━━━ Available data

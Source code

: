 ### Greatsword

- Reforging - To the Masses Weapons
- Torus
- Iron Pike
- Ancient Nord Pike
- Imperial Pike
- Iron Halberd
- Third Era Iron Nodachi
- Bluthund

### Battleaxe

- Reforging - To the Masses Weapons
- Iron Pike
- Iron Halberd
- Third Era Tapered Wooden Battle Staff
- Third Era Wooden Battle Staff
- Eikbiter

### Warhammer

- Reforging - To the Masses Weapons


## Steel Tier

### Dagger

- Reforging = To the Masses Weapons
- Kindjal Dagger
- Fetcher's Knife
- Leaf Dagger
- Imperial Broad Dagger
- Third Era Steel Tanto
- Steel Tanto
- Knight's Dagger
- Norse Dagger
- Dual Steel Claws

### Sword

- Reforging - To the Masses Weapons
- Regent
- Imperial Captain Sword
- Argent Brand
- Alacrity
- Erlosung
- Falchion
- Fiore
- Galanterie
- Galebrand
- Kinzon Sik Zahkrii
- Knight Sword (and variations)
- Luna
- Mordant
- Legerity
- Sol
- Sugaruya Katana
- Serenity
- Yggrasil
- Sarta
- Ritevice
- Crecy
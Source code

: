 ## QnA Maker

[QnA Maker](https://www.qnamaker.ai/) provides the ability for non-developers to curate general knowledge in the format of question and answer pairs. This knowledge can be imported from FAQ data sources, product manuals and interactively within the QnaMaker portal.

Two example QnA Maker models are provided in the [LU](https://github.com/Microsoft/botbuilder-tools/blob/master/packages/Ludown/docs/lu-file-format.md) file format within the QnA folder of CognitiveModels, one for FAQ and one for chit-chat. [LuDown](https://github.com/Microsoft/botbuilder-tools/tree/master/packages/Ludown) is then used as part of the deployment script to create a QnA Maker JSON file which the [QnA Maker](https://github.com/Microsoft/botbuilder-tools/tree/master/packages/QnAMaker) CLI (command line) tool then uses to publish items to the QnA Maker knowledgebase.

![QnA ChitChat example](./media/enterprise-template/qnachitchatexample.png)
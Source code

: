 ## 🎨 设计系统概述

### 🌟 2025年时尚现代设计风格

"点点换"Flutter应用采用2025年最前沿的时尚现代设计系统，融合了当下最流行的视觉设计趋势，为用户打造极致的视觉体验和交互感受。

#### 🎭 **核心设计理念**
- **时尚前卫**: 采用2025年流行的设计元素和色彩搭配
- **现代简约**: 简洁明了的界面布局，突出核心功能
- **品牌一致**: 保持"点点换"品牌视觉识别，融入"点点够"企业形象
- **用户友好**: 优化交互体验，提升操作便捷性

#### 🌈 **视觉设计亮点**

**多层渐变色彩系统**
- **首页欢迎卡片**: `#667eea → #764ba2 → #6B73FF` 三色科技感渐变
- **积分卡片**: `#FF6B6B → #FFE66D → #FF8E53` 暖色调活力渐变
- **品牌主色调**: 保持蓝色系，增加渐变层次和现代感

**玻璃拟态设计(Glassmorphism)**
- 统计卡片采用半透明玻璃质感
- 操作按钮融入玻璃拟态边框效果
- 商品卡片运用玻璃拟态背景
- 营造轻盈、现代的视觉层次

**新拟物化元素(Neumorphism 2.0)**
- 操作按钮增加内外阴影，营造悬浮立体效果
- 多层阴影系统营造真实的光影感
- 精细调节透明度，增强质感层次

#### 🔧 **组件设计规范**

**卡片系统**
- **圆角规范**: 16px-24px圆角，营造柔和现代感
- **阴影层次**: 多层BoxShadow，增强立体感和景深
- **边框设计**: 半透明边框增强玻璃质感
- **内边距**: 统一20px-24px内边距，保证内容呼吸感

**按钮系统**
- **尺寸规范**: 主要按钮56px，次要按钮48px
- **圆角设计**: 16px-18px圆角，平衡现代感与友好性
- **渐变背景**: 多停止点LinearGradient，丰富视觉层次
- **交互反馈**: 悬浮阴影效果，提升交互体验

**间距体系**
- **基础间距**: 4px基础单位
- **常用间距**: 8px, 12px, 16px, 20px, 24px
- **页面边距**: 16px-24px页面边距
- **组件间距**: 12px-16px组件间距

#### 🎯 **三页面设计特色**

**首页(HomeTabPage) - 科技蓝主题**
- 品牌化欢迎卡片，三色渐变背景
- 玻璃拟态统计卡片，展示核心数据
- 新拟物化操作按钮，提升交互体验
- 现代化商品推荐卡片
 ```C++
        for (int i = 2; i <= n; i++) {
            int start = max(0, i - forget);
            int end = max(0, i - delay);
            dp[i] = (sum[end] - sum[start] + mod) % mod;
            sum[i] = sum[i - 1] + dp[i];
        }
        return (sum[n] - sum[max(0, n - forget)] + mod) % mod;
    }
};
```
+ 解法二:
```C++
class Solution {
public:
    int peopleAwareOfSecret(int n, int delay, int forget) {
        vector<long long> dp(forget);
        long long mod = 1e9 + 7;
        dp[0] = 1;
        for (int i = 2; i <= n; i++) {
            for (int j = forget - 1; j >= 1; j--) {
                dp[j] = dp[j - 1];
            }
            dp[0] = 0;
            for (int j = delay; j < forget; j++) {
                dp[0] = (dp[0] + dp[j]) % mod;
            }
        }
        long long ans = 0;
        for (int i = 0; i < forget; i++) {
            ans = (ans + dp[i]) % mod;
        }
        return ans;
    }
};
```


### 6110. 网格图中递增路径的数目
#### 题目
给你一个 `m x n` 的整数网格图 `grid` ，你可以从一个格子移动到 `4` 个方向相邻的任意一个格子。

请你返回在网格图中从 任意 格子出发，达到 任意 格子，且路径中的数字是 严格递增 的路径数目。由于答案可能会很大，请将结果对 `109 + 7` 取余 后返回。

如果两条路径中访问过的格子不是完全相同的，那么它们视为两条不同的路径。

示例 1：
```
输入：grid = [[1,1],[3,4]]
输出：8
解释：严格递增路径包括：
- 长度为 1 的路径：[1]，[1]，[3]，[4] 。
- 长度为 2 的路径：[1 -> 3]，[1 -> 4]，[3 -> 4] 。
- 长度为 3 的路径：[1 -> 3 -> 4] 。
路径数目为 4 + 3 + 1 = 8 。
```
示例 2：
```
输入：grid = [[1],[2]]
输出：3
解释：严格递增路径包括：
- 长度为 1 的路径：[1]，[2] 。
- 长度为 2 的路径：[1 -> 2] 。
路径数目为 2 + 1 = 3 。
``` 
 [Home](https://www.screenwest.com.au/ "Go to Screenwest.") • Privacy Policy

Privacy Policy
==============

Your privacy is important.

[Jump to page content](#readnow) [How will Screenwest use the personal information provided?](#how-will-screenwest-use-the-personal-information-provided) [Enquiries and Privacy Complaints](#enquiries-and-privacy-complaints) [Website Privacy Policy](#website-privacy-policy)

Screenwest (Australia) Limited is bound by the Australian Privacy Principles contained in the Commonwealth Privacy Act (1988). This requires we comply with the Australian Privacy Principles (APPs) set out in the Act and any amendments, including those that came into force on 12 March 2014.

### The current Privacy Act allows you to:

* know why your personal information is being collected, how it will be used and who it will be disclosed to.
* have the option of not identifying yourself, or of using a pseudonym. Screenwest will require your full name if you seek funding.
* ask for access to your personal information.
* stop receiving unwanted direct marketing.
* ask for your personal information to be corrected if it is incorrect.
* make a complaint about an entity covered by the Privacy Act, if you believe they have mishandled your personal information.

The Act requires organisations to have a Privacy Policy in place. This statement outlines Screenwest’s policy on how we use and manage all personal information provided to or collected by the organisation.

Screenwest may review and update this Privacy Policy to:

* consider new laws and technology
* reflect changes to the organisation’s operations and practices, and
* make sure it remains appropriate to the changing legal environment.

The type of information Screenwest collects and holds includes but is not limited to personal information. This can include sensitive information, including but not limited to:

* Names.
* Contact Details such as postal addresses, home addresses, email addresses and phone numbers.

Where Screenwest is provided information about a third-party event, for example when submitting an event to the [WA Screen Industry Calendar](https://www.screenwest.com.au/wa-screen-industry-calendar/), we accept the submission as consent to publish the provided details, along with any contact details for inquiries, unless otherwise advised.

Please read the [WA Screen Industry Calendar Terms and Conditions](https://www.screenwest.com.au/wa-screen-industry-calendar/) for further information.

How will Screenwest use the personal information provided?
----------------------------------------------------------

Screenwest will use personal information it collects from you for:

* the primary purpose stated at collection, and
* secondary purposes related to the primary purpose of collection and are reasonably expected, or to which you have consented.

━━━━━━

*The problem*
Beginning from the line that contains "at collection, and", give each line again exactly, through the final line of the records.

*Expected output*
* the primary purpose stated at collection, and
* secondary purposes related to the primary purpose of collection and are reasonably expected, or to which you have consented.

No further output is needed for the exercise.